Records supplied:
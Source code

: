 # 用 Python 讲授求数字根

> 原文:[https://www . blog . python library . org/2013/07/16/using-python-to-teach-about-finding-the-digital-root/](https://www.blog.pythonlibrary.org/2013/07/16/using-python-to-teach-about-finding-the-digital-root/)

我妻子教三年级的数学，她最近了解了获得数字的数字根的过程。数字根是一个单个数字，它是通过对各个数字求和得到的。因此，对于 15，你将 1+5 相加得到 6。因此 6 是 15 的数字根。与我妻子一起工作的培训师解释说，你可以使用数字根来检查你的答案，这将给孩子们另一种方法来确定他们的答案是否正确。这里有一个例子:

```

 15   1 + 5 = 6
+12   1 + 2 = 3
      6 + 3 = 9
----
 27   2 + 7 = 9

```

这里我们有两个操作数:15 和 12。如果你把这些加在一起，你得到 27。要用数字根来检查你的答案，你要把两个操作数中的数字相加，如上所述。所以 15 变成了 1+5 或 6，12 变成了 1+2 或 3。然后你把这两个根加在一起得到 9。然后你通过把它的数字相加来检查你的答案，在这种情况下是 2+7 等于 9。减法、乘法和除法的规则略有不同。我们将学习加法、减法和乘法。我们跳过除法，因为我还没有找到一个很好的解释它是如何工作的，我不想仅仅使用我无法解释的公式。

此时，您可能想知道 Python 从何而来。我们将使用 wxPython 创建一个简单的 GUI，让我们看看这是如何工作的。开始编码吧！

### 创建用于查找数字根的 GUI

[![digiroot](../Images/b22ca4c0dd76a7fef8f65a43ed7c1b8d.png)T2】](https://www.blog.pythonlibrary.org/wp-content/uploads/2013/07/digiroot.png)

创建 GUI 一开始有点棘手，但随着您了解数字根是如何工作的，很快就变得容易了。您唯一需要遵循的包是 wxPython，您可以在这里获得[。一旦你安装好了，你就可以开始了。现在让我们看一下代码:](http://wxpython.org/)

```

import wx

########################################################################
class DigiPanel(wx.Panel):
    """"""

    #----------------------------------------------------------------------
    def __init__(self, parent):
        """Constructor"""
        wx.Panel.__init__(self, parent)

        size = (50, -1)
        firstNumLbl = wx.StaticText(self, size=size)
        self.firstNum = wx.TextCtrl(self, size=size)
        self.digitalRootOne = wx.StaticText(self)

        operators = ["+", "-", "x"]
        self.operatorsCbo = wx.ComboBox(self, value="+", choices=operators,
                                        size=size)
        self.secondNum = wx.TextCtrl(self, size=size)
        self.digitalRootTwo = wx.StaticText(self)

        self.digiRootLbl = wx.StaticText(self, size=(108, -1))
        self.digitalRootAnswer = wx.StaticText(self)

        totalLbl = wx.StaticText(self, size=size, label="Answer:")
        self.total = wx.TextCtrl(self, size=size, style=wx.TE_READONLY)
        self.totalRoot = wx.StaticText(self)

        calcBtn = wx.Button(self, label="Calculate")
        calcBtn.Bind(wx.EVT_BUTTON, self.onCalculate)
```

Problem requirements:
Within the entries above, work out how many lines contain the word "wxPython". The number alone is the answer.

Response:
2